When Mike Pearlman brought the Mexican 1000 back five years ago, the vehicles had to be 20 years old to qualify for vintage status. To put this in context in 1990, “Baja” Bob Gordon won the Baja 1000 in a Chenowth buggy with a beam front axle and a six-cylinder engine. The date for NORRA’s “vintage” classification has been a rolling 20 years, so now vehicles from 1994 and older qualify for the vintage classes. In 1994 Jim Smith won the Baja 1000, ushering in the era of the Trophy Truck. The Herbst family even entered their famous Land Shark truggy in the vintage class at the Mexican 1000 this year. The Truggy was not raced after scattering an engine in testing, but the idea of the Land Shark being vintage when it is arguably still competitive at the highest levels of competition does raise some questions about what exactly is “vintage.”

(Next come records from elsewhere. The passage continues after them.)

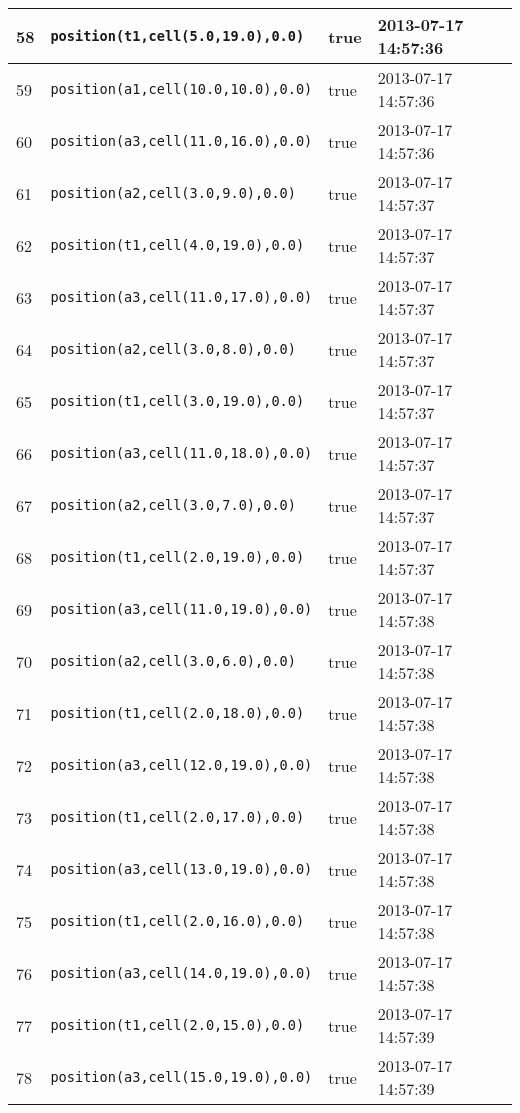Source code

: \documentclass[11pt]{article}\usepackage[utf8]{inputenc}\usepackage{geometry}
\begin{document}
\begin{table}[ht]
\begin{tabular}{l l l l}
58&\texttt{position(t1,cell(5.0,19.0),0.0)}&true&2013-07-17 14:57:36\\ [1ex] \hline
59&\texttt{position(a1,cell(10.0,10.0),0.0)}&true&2013-07-17 14:57:36\\ [1ex] \hline
60&\texttt{position(a3,cell(11.0,16.0),0.0)}&true&2013-07-17 14:57:36\\ [1ex] \hline
61&\texttt{position(a2,cell(3.0,9.0),0.0)}&true&2013-07-17 14:57:37\\ [1ex] \hline
62&\texttt{position(t1,cell(4.0,19.0),0.0)}&true&2013-07-17 14:57:37\\ [1ex] \hline
63&\texttt{position(a3,cell(11.0,17.0),0.0)}&true&2013-07-17 14:57:37\\ [1ex] \hline
64&\texttt{position(a2,cell(3.0,8.0),0.0)}&true&2013-07-17 14:57:37\\ [1ex] \hline
65&\texttt{position(t1,cell(3.0,19.0),0.0)}&true&2013-07-17 14:57:37\\ [1ex] \hline
66&\texttt{position(a3,cell(11.0,18.0),0.0)}&true&2013-07-17 14:57:37\\ [1ex] \hline
67&\texttt{position(a2,cell(3.0,7.0),0.0)}&true&2013-07-17 14:57:37\\ [1ex] \hline
68&\texttt{position(t1,cell(2.0,19.0),0.0)}&true&2013-07-17 14:57:37\\ [1ex] \hline
69&\texttt{position(a3,cell(11.0,19.0),0.0)}&true&2013-07-17 14:57:38\\ [1ex] \hline
70&\texttt{position(a2,cell(3.0,6.0),0.0)}&true&2013-07-17 14:57:38\\ [1ex] \hline
71&\texttt{position(t1,cell(2.0,18.0),0.0)}&true&2013-07-17 14:57:38\\ [1ex] \hline
72&\texttt{position(a3,cell(12.0,19.0),0.0)}&true&2013-07-17 14:57:38\\ [1ex] \hline
73&\texttt{position(t1,cell(2.0,17.0),0.0)}&true&2013-07-17 14:57:38\\ [1ex] \hline
74&\texttt{position(a3,cell(13.0,19.0),0.0)}&true&2013-07-17 14:57:38\\ [1ex] \hline
75&\texttt{position(t1,cell(2.0,16.0),0.0)}&true&2013-07-17 14:57:38\\ [1ex] \hline
76&\texttt{position(a3,cell(14.0,19.0),0.0)}&true&2013-07-17 14:57:38\\ [1ex] \hline
77&\texttt{position(t1,cell(2.0,15.0),0.0)}&true&2013-07-17 14:57:39\\ [1ex] \hline
78&\texttt{position(a3,cell(15.0,19.0),0.0)}&true&2013-07-17 14:57:39\\ [1ex] \hline

\end{tabular}
\end{table}
\end{document}
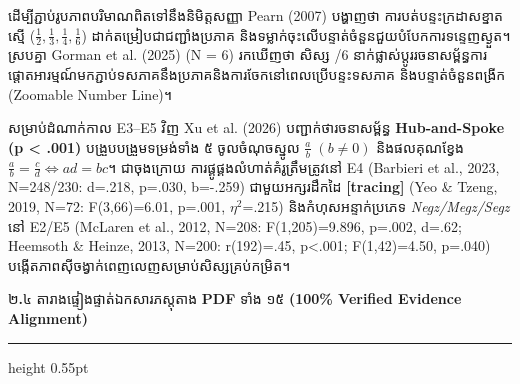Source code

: \documentclass[a4paper,12pt]{article}
\newcommand{\en}[1]{{\TimesEn #1}}
\newcommand{\enbf}[1]{{\TimesEn\textbf{#1}}}
\newcommand{\enit}[1]{{\TimesEn\textit{#1}}}
\newcommand{\subsectitle}[1]{{\muol\fontsize{11.5pt}{15pt}\selectfont #1}}
\newcommand{\subsec}[1]{%
  \Needspace{1.8cm}%
  \vspace{2pt}%
  \subsectitle{#1}\par%
  \vspace{-2pt}%
  {\color{black}\hrule height 0.55pt}%
  \vspace{2pt}%
}
\begin{document}
ដើម្បីភ្ជាប់រូបភាពបរិមាណពិតទៅនឹងនិមិត្តសញ្ញា \en{Pearn (2007)} បង្ហាញថា ការបត់បន្ទះក្រដាសខ្នាតស្មើ ($\frac{1}{2}, \frac{1}{3}, \frac{1}{4}, \frac{1}{6}$) ដាក់តម្រៀបជាជញ្ជាំងប្រភាគ និងទម្លាក់ចុះលើបន្ទាត់ចំនួនជួយបំបែកការទន្ទេញស្ងួត។ ស្របគ្នា \en{Gorman et al. (2025)} (\en{N = 6}) រកឃើញថា សិស្ស \en{5/6} នាក់ផ្លាស់ប្ដូររចនាសម្ព័ន្ធការផ្ដោតអារម្មណ៍មកភ្ជាប់ទសភាគនឹងប្រភាគនិងការចែកនៅពេលប្រើបន្ទះទសភាគ និងបន្ទាត់ចំនួនពង្រីក (\en{Zoomable Number Line})។

សម្រាប់ដំណាក់កាល \en{E3–E5} វិញ \en{Xu et al. (2026)} បញ្ជាក់ថារចនាសម្ព័ន្ធ \en{\textbf{Hub-and-Spoke (p < .001)}} បង្រួបបង្រួមទម្រង់ទាំង ៥ ចូលចំណុចស្នូល $\frac{a}{b}\;(b\neq 0)$ និងផលគុណខ្វែង $\frac{a}{b}=\frac{c}{d}\iff ad=bc$។ ជាចុងក្រោយ ការផ្គូផ្គងលំហាត់គំរូត្រឹមត្រូវនៅ \en{E4} \en{(Barbieri et al., 2023, N=248/230: d=.218, p=.030, b=-.259)} ជាមួយអក្សរដឹកដៃ \en{\textbf{[tracing]}} \en{(Yeo \& Tzeng, 2019, N=72: F(3,66)=6.01, p=.001, $\eta^2$=.215)} និងកំហុសអន្ទាក់ប្រភេទ \enit{Negz/Megz/Segz} នៅ \en{E2/E5} \en{(McLaren et al., 2012, N=208: F(1,205)=9.896, p=.002, d=.62; Heemsoth \& Heinze, 2013, N=200: r(192)=.45, p<.001; F(1,42)=4.50, p=.040)} បង្កើតភាពស៊ីចង្វាក់ពេញលេញសម្រាប់សិស្សគ្រប់កម្រិត។

\subsec{២\enbf{.}៤ តារាងផ្ទៀងផ្ទាត់ឯកសារភស្តុតាង \enbf{PDF} ទាំង ១៥ \enbf{(100\% Verified Evidence Alignment)}}
\end{document}
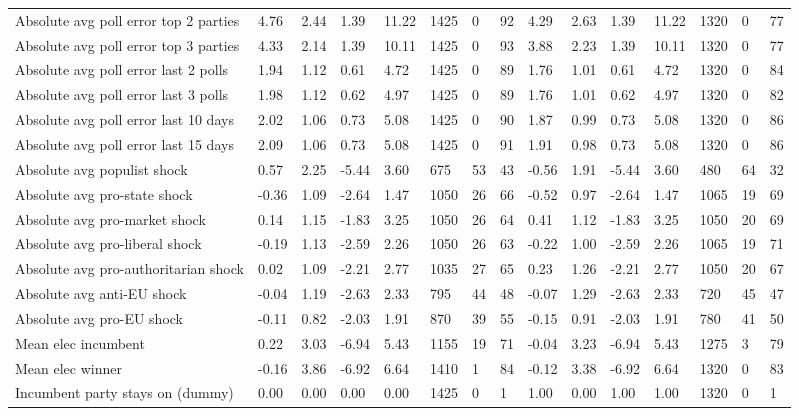 \begin{longtable}{lllllllllllllll}
Absolute avg poll error top 2 parties & 4.76 & 2.44 & 1.39 & 11.22 & 1425 & 0 & 92 & 4.29 & 2.63 & 1.39 & 11.22 & 1320 & 0 & 77\\
\addlinespace
Absolute avg poll error top 3 parties & 4.33 & 2.14 & 1.39 & 10.11 & 1425 & 0 & 93 & 3.88 & 2.23 & 1.39 & 10.11 & 1320 & 0 & 77\\
Absolute avg poll error last 2 polls & 1.94 & 1.12 & 0.61 & 4.72 & 1425 & 0 & 89 & 1.76 & 1.01 & 0.61 & 4.72 & 1320 & 0 & 84\\
Absolute avg poll error last 3 polls & 1.98 & 1.12 & 0.62 & 4.97 & 1425 & 0 & 89 & 1.76 & 1.01 & 0.62 & 4.97 & 1320 & 0 & 82\\
Absolute avg poll error last 10 days & 2.02 & 1.06 & 0.73 & 5.08 & 1425 & 0 & 90 & 1.87 & 0.99 & 0.73 & 5.08 & 1320 & 0 & 86\\
Absolute avg poll error last 15 days & 2.09 & 1.06 & 0.73 & 5.08 & 1425 & 0 & 91 & 1.91 & 0.98 & 0.73 & 5.08 & 1320 & 0 & 86\\
\addlinespace
Absolute avg populist shock & 0.57 & 2.25 & -5.44 & 3.60 & 675 & 53 & 43 & -0.56 & 1.91 & -5.44 & 3.60 & 480 & 64 & 32\\
Absolute avg pro-state shock & -0.36 & 1.09 & -2.64 & 1.47 & 1050 & 26 & 66 & -0.52 & 0.97 & -2.64 & 1.47 & 1065 & 19 & 69\\
Absolute avg pro-market shock & 0.14 & 1.15 & -1.83 & 3.25 & 1050 & 26 & 64 & 0.41 & 1.12 & -1.83 & 3.25 & 1050 & 20 & 69\\
Absolute avg pro-liberal shock & -0.19 & 1.13 & -2.59 & 2.26 & 1050 & 26 & 63 & -0.22 & 1.00 & -2.59 & 2.26 & 1065 & 19 & 71\\
Absolute avg pro-authoritarian shock & 0.02 & 1.09 & -2.21 & 2.77 & 1035 & 27 & 65 & 0.23 & 1.26 & -2.21 & 2.77 & 1050 & 20 & 67\\
\addlinespace
Absolute avg anti-EU shock & -0.04 & 1.19 & -2.63 & 2.33 & 795 & 44 & 48 & -0.07 & 1.29 & -2.63 & 2.33 & 720 & 45 & 47\\
Absolute avg pro-EU shock & -0.11 & 0.82 & -2.03 & 1.91 & 870 & 39 & 55 & -0.15 & 0.91 & -2.03 & 1.91 & 780 & 41 & 50\\
Mean elec incumbent & 0.22 & 3.03 & -6.94 & 5.43 & 1155 & 19 & 71 & -0.04 & 3.23 & -6.94 & 5.43 & 1275 & 3 & 79\\
Mean elec winner & -0.16 & 3.86 & -6.92 & 6.64 & 1410 & 1 & 84 & -0.12 & 3.38 & -6.92 & 6.64 & 1320 & 0 & 83\\
Incumbent party stays on (dummy) & 0.00 & 0.00 & 0.00 & 0.00 & 1425 & 0 & 1 & 1.00 & 0.00 & 1.00 & 1.00 & 1320 & 0 & 1\\

\end{longtable}
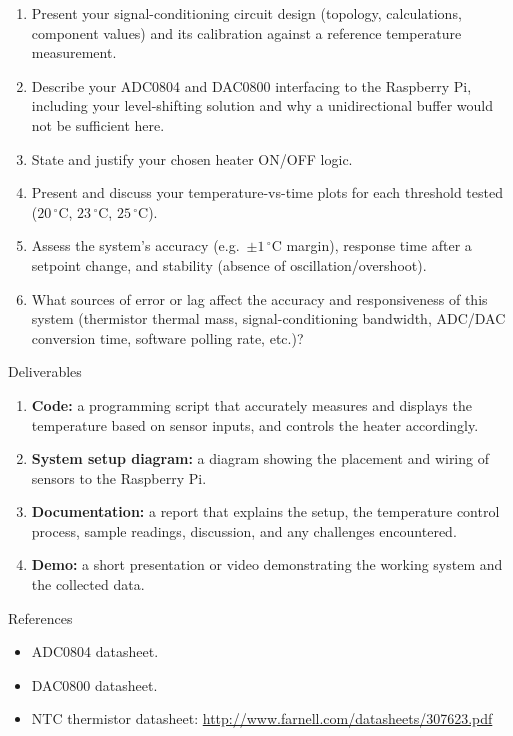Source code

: \begin{reportq}
  \begin{enumerate}
    \item Present your signal-conditioning circuit design (topology, calculations, component values) and its calibration against a reference temperature measurement.
    \item Describe your ADC0804 and DAC0800 interfacing to the Raspberry Pi, including your level-shifting solution and why a unidirectional buffer would not be sufficient here.
    \item State and justify your chosen heater ON/OFF logic.
    \item Present and discuss your temperature-vs-time plots for each threshold tested ($20\,^{\circ}\text{C}$, $23\,^{\circ}\text{C}$, $25\,^{\circ}\text{C}$).
    \item Assess the system's accuracy (e.g.\ $\pm 1\,^{\circ}\text{C}$ margin), response time after a setpoint change, and stability (absence of oscillation/overshoot).
    \item What sources of error or lag affect the accuracy and responsiveness of this system (thermistor thermal mass, signal-conditioning bandwidth, ADC/DAC conversion time, software polling rate, etc.)?
  \end{enumerate}
\end{reportq}

\begin{labsection}{Deliverables}{}
  \begin{enumerate}
    \item \textbf{Code:} a programming script that accurately measures and displays the temperature based on sensor inputs, and controls the heater accordingly.
    \item \textbf{System setup diagram:} a diagram showing the placement and wiring of sensors to the Raspberry Pi.
    \item \textbf{Documentation:} a report that explains the setup, the temperature control process, sample readings, discussion, and any challenges encountered.
    \item \textbf{Demo:} a short presentation or video demonstrating the working system and the collected data.
  \end{enumerate}
\end{labsection}

\begin{labsection}{References}{}
  \begin{itemize}
    \item ADC0804 datasheet.
    \item DAC0800 datasheet.
    \item NTC thermistor datasheet: \url{http://www.farnell.com/datasheets/307623.pdf}
  \end{itemize}
\end{labsection}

This is not to say that all was lost. There are still plenty of guys who “get it.” People like Rory Ward, who restored Mickey Thompson’s Challenger IV. Or Rick Johnson who raced an Allerman sprint car this year in addition to the Rippin Rooster Bel-Air. Or Mark McMillin in the Macadu; the same car that he won three Baja 1000s in back in the ’80s. And there are guys building old cars and trucks to participate in the adventure, like Rene Aguirre’s beautiful Ford Galaxy and Mark Harber’s four-seat Suburban party wagon.

Muddying the waters is the exponential growth of the “evolution” class at the Mexican 1000, which is open to late-model trucks and buggies who also want to experience this adventure. Even Walker Evans abandoned his famous Class 8 Dodge this year (the vehicle he won the Mexican 1000 in last year) for a new Alumicraft buggy. These entries are critical for NORRA to maintain enough entries to put on such a high caliber event, but dozens of high-horsepower, big-tire vehicles degrades the course for the dune buggies and Suburbans behind them. Putting the fast Evolution vehicles at the back of the pack would not make any sense though either, as it would cause a huge increase in traffic and passing between vehicles of greatly varying speed.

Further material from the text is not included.